_DIRECTIONS FOR THIS TASK_
When you reach the line containing "### Professional Summary", include it and stop; until then, return each line of the material exactly, starting with the first.

_GIVEN DATA_

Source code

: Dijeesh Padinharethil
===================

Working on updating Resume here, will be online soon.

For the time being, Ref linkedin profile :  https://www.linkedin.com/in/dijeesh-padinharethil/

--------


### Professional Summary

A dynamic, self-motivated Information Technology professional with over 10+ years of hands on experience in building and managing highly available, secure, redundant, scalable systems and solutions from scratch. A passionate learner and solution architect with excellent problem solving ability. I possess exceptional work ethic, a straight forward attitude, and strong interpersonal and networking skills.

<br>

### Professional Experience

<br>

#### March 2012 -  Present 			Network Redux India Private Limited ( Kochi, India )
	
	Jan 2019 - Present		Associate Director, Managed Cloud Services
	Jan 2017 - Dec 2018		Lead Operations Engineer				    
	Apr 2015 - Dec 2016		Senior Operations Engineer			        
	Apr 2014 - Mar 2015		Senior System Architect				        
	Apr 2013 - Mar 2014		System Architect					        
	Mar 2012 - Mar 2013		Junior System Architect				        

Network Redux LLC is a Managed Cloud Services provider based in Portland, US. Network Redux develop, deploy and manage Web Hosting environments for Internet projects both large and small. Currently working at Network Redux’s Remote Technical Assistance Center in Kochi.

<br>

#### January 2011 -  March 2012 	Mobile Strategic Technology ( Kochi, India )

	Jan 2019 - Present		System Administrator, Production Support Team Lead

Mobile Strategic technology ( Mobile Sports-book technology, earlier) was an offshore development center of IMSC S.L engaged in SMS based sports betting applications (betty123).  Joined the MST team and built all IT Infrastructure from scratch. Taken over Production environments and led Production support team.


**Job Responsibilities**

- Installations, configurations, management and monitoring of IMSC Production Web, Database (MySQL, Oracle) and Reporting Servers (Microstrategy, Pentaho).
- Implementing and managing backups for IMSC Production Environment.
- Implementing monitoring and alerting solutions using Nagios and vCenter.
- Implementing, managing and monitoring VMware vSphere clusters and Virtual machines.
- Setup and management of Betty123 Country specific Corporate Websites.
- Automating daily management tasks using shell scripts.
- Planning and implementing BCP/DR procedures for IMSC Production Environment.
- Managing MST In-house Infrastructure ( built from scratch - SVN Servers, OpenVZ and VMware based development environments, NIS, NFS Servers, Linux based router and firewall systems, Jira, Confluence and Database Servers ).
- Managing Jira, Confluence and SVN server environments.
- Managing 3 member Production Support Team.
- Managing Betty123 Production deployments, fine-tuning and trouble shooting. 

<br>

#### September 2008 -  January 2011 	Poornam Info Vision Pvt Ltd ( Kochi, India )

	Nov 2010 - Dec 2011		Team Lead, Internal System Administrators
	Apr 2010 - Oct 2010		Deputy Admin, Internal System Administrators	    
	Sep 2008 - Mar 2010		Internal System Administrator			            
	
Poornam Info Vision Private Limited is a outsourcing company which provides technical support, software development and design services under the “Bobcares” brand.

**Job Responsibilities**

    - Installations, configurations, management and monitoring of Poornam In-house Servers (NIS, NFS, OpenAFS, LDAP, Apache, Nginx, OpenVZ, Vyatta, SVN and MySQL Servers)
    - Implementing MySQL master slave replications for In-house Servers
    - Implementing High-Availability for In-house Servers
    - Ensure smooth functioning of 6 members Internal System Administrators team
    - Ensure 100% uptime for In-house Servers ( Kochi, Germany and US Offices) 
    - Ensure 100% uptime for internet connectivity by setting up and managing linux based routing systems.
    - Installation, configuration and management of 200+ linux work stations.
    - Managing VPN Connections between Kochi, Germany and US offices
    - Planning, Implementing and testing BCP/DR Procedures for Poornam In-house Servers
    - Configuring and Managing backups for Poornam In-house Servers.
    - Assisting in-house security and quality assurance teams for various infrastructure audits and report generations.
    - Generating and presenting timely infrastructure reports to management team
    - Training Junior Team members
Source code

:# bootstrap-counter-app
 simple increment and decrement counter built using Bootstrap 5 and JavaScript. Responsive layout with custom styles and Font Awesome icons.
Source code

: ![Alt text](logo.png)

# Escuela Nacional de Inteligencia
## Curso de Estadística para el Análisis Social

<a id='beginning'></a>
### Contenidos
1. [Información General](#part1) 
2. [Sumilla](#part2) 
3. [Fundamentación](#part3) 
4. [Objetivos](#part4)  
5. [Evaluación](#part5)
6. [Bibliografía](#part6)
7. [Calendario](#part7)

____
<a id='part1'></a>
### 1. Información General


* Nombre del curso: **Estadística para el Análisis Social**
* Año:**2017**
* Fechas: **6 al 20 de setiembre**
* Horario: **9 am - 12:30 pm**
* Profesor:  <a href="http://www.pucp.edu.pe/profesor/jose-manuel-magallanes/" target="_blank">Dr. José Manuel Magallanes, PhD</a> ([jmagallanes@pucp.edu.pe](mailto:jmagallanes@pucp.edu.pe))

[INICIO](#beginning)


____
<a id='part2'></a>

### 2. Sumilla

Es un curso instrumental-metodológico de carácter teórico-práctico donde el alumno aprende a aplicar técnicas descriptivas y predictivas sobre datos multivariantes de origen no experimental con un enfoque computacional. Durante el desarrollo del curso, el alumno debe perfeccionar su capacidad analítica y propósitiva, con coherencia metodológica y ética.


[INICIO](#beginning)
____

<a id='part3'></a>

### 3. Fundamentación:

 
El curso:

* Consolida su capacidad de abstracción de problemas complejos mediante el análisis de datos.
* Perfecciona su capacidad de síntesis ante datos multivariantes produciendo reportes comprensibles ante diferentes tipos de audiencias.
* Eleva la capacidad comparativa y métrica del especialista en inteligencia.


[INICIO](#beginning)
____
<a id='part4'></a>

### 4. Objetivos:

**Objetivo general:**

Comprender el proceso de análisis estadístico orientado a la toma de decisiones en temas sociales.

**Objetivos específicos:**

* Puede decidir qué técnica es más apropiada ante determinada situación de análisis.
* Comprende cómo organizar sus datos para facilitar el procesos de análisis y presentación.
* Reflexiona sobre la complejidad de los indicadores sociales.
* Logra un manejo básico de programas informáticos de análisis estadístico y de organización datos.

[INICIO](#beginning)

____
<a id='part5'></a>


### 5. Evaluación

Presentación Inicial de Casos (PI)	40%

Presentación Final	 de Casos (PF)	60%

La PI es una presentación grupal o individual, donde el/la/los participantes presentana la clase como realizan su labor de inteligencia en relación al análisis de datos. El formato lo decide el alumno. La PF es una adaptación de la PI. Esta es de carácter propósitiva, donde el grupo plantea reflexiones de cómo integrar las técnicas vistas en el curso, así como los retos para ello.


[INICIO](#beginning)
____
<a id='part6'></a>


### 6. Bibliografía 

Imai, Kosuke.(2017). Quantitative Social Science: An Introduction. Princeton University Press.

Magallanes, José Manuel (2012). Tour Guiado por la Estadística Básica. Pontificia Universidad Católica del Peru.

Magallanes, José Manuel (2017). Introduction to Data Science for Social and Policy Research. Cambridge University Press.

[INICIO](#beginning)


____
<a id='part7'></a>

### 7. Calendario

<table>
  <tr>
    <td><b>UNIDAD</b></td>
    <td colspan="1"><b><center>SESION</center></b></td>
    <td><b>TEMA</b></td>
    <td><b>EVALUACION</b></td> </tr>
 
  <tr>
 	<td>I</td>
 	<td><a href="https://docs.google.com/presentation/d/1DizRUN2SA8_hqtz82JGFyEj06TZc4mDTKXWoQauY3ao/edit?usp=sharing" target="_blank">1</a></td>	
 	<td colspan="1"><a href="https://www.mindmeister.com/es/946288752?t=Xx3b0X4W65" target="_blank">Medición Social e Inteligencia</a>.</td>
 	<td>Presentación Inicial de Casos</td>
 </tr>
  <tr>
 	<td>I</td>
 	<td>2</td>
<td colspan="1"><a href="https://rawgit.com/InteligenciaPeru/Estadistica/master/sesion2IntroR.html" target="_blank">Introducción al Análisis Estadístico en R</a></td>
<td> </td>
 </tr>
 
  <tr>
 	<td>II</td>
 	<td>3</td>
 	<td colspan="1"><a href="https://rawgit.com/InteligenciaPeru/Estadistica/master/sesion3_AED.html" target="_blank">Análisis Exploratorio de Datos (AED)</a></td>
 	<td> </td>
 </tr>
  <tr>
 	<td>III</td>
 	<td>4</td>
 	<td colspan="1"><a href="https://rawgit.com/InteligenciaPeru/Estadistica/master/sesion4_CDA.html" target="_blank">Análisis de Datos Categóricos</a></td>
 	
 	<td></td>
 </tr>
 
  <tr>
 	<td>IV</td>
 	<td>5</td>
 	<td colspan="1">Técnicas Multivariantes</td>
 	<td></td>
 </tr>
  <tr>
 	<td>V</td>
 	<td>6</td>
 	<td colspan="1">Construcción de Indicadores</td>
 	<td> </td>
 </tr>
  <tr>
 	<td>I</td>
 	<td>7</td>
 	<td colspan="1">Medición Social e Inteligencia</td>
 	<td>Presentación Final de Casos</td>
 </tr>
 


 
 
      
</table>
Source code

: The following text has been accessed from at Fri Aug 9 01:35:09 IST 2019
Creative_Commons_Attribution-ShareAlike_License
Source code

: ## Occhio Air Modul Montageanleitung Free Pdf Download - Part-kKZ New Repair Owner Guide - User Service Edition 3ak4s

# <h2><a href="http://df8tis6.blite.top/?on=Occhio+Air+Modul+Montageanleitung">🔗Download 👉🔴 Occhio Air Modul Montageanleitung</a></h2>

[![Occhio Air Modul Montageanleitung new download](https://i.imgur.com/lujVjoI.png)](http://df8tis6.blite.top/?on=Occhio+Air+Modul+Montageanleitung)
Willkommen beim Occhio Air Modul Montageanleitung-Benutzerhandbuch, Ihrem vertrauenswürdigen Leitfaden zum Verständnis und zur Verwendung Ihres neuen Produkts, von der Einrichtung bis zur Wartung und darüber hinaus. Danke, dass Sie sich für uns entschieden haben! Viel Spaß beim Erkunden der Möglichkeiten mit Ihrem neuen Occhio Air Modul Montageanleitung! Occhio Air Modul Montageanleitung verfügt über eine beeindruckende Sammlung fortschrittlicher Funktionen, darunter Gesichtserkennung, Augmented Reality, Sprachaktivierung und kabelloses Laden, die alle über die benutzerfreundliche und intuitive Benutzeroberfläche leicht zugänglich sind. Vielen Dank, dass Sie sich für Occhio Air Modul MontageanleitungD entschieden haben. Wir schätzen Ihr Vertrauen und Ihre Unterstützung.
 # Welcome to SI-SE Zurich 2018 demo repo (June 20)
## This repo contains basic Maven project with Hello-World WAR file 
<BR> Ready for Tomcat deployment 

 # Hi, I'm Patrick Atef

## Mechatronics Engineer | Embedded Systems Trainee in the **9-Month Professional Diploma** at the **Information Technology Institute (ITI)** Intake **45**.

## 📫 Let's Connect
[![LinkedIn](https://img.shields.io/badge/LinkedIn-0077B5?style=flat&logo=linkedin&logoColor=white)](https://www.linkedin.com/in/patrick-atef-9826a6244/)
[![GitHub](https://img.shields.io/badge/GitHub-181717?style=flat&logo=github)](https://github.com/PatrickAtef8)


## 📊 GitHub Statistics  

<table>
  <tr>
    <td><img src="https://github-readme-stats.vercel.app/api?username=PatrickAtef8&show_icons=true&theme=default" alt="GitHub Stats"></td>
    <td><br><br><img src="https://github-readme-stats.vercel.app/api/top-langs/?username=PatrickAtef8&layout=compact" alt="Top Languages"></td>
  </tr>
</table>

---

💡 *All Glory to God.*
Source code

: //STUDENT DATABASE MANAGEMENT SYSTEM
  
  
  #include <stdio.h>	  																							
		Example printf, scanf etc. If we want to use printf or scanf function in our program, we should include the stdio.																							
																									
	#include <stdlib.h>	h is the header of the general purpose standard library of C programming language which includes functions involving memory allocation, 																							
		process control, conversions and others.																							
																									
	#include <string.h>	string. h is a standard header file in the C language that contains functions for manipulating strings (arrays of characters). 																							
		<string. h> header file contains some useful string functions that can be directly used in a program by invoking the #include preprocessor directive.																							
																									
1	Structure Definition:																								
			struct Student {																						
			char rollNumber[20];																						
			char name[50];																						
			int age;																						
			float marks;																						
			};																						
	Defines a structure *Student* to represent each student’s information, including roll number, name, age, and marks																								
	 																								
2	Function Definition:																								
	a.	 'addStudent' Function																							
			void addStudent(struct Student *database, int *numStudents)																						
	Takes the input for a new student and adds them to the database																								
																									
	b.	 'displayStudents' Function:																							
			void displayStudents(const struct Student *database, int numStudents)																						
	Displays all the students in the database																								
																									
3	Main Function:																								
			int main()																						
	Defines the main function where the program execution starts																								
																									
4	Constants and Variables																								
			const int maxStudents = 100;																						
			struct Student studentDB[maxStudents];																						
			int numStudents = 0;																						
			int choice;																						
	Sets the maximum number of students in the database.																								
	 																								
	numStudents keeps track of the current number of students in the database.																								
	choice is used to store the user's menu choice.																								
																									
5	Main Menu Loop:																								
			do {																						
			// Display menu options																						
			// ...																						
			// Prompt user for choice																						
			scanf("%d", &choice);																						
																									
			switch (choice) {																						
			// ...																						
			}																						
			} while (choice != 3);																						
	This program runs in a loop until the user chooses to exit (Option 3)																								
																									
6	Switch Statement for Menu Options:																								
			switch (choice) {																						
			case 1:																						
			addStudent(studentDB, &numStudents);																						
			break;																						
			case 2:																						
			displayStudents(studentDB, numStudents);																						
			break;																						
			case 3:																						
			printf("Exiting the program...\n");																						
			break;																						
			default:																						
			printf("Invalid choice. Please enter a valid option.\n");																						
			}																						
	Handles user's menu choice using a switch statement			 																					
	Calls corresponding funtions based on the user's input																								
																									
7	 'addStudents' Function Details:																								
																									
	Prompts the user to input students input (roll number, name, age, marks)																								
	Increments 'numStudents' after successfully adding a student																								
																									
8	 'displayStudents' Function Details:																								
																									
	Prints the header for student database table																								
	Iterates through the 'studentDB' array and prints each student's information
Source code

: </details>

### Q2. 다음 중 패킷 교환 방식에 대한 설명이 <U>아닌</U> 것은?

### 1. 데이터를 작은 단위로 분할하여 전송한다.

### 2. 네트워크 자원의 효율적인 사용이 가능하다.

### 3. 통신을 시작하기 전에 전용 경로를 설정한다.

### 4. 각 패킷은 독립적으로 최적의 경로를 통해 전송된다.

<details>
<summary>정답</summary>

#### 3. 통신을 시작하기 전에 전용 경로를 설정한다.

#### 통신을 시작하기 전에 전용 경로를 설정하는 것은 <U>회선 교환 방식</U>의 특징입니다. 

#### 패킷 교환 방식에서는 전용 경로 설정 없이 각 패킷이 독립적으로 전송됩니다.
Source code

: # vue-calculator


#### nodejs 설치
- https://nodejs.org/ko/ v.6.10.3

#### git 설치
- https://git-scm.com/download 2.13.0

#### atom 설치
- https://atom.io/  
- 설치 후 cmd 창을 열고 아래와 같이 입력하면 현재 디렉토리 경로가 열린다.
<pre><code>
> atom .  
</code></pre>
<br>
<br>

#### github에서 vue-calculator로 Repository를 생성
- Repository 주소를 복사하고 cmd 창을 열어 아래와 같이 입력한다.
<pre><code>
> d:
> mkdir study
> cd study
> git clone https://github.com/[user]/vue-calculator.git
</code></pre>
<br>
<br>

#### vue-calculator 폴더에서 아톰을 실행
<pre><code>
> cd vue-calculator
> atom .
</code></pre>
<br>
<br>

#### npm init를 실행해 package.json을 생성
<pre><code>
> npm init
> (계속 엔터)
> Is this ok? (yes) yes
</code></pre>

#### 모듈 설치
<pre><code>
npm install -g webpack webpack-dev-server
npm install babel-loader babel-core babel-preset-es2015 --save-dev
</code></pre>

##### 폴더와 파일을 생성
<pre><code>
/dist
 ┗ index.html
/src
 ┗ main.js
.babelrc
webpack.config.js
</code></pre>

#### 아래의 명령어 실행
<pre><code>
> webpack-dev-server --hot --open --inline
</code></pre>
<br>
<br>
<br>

_TASK SOLUTION_
Source code

: Dijeesh Padinharethil
===================

Working on updating Resume here, will be online soon.

For the time being, Ref linkedin profile :  https://www.linkedin.com/in/dijeesh-padinharethil/

--------


### Professional Summary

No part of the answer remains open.